Should You Form a Pass-Through Entity?

With a 20% deduction for pass-through entities, should employees quit their jobs and become independent contractors? Not so quick.

The Tax Cuts and Jobs Act ( “TCJA”) has resulted in some revolutionary changes in the nation’s tax laws. Among the most revolutionary is this: It is now possible for people doing the same work and paid the same amount to end up paying tax on their incomes at different rates. Under the new law, pass-through business owners can pay 20% less tax on their business income than employees pay on their wage income. Does this mean it’s time to quit your job and become a pass-through owner? Not so quick.

The vast majority of small business owners have pass-through businesses—that is, they are sole proprietors, partners in partnerships, limited liability company (LLC) owners, or S corporation shareholders. The net income from such businesses is passed-through the business and taxed on the owners’ individual tax returns at their individual tax rates. Until 2018, owners of pass-throughs paid income tax on their profits at the same rates as employees. Thus, an employee who earned $100,000 in wages would pay income tax at the same rate as a sole proprietor or an LLC owner who earned $100,000 in profit from his business.

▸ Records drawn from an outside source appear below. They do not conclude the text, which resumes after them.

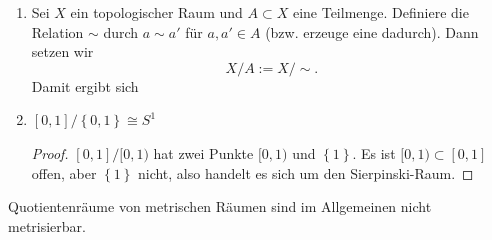 \begin{example}
\begin{enumerate}[1)]
\begin{equation}
            \begin{tikzcd}
                \R^{n+1} \setminus \left \{0\right\}  \ar[two heads]{d} \ar[shift left]{r}{f} & S^n \ar[shift left]{l}{ι} \ar[two heads]{d} \\
                \R P^n \ar[dashed, shift left]{r}{\overline{f}} & S^n / (x \sim  - x) \ar[dashed, shift left]{l}{\overline{ι}}
            \end{tikzcd}
            \end{equation}
            Die Abbildungen $\overline{ι}$ und $\overline{f}$ sind stetig nach der universellen Eigenschaft und invers zueinander. \\
            \begin{minipage}{\textwidth}
                \centering
{}
            \end{minipage}
            \\ 
        \item Sei $X$ ein topologischer Raum und  $A\subset X$ eine Teilmenge. Definiere die Relation $\sim $ durch $a\sim a'$ für $a,a'\in A$ (bzw. erzeuge eine dadurch). Dann setzen wir
            \[
            X / A := X / \sim 
            .\] 
            Damit ergibt sich
                \item $[0,1] / \left \{0,1\right\} \cong S^1$ 
    \begin{proof}
    $[0,1] / [0,1)$ hat zwei Punkte  $[0,1)$ und  $\left \{1\right\} $. Es ist $[0,1) \subset [0,1]$ offen, aber $\left \{1\right\} $ nicht, also handelt es sich um den Sierpinski-Raum.
    \end{proof}
    \end{enumerate}
\end{example}
\begin{remark}
    Quotientenräume von metrischen Räumen sind im Allgemeinen nicht metrisierbar.
\end{remark}




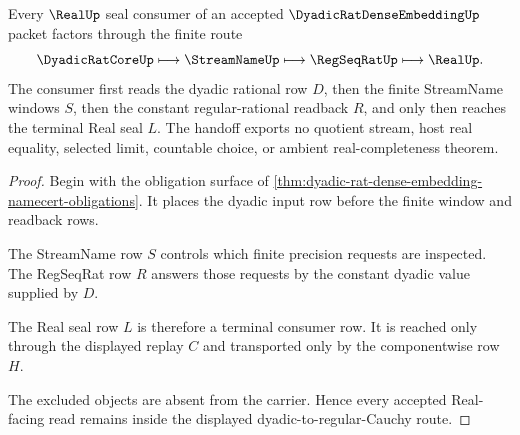\begin{theorem}
\label{thm:dyadic-rat-dense-embedding-real-seal-handoff}
Every $\RealUp$ seal consumer of an accepted $\DyadicRatDenseEmbeddingUp$ packet factors through the finite route
$$
\DyadicRatCoreUp
\longmapsto
\StreamNameUp
\longmapsto
\RegSeqRatUp
\longmapsto
\RealUp .
$$
The consumer first reads the dyadic rational row $D$, then the finite StreamName windows $S$, then the constant regular-rational readback $R$, and only then reaches the terminal Real seal $L$. The handoff exports no quotient stream, host real equality, selected limit, countable choice, or ambient real-completeness theorem.
\end{theorem}
\begin{proof}
Begin with the obligation surface of \autoref{thm:dyadic-rat-dense-embedding-namecert-obligations}. It places the dyadic input row before the finite window and readback rows.

The StreamName row $S$ controls which finite precision requests are inspected. The RegSeqRat row $R$ answers those requests by the constant dyadic value supplied by $D$.

The Real seal row $L$ is therefore a terminal consumer row. It is reached only through the displayed replay $C$ and transported only by the componentwise row $H$.

The excluded objects are absent from the carrier. Hence every accepted Real-facing read remains inside the displayed dyadic-to-regular-Cauchy route.
\end{proof}


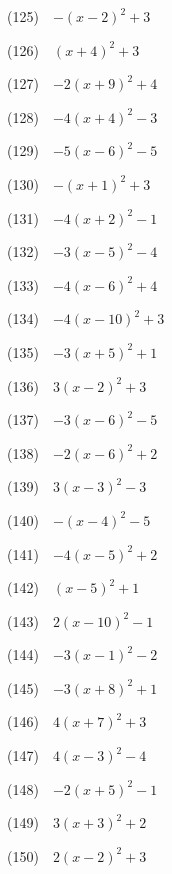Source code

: \documentclass[a4j,twocolumn,10pt,fleqn]{jarticle}
\begin{document}
(125)~~$-(x-2)^2 +3$

(126)~~$(x +4)^2 +3$

(127)~~$-2(x +9)^2 +4$

(128)~~$-4(x +4)^2-3$

(129)~~$-5(x-6)^2-5$

(130)~~$-(x +1)^2 +3$

(131)~~$-4(x +2)^2-1$

(132)~~$-3(x-5)^2-4$

(133)~~$-4(x-6)^2 +4$

(134)~~$-4(x-10)^2 +3$

(135)~~$-3(x +5)^2 +1$

(136)~~$3(x-2)^2 +3$

(137)~~$-3(x-6)^2-5$

(138)~~$-2(x-6)^2 +2$

(139)~~$3(x-3)^2-3$

(140)~~$-(x-4)^2-5$

(141)~~$-4(x-5)^2 +2$

(142)~~$(x-5)^2 +1$

(143)~~$2(x-10)^2-1$

(144)~~$-3(x-1)^2-2$

(145)~~$-3(x +8)^2 +1$

(146)~~$4(x +7)^2 +3$

(147)~~$4(x-3)^2-4$

(148)~~$-2(x +5)^2-1$

(149)~~$3(x +3)^2 +2$

(150)~~$2(x-2)^2 +3$
\end{document}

However, starting in 2018, pass-through owners can qualify to deduct up to 20% of their business income using a brand new deduction just for pass-through businesses. Pass-through owners whose taxable income is less than $157,500 (single) or $315,000 (married filing jointly) qualify for the full pass-through deduction equal to 20% of their net business income. This is in addition to all their other business deductions. If this deduction applies, a pass-through owner is effectively taxed on only 80% of business income. Thus, the effective rate for pass-through owners in the top 37% tax bracket is 29.5%.

The deduction is phased out for individual pass-through owners whose business involves providing various services including health, law, accounting, actuarial science, performing arts, consulting, athletics, financial services, brokerage services, investing and investment management, trading and dealing in securities or commodities, or any business where the principal asset is the reputation or skill of one or more of its owners. Such individuals are entitled to a partial deduction if their taxable income is $157,500 to $207,500 (single) or $315,000 to $415,000 (married). The deduction is lost if taxable income exceeds these limits.

If you’re an employee and you earn less than $415,000/$207,500, you could benefit from the pass-through deduction--even if you're a service provider. All you have to do is “quit” your job and tell your employer to treat you like a independent contractor. Instead of being paid employee wages reported to the IRS by your employer on Form W-2, you’ll be paid nonemployee compensation reported on Form 1099-MISC. Since you won’t be an employee, no tax will be withheld from your compensation. And, since you are now a pass-through entity, you’ll qualify for the 20% pass-through deduction. You’ll end up paying 20% less income tax than when you were an employee. You don’t even have to form an LLC or S corporation. You can qualify for the pass-through deduction as a self-employed sole proprietor.

It sounds too good to be true, doesn’t it? Well, watch out; there is a catch. You must be an independent contractor to qualify. The law specifically provides that the pass-through deduction does not apply to income earned from performing services as an employee. (IRC Sec. 199A(d)(1).) The difference between an employee and a nonemployee is not a mere technical distinction--it is a fundamental difference.

To qualify as an independent contractor, you must be operating your own independent business. You should market your services to the public, have multiple clients, incur business expenses, and have a risk of losing money. The hiring firm can’t control you on the job they way it does employees. You don't become an independent contractor simply by saying so or by signing a paper saying so.

You can’t “quit” your job and continue to do the same work full-time for the same hiring firm in the same way year after year and qualify as an independent contractor. Your employer would be crazy to reclassify you as an independent contractor under such circumstances because it could be subject to severe fines and penalties for worker misclassification. These could be imposed not only by the IRS, but by state agencies like your state unemployment insurance and workers’ compensation agency.

If you quit your job and start a real independent business, you can qualify for the pass-through deduction. You can continue to do some work for your old employer, but you should have other clients as well. The new pass-through deduction makes the rewards of starting your own independent business greater than ever—presumably, the intended purpose of the deduction.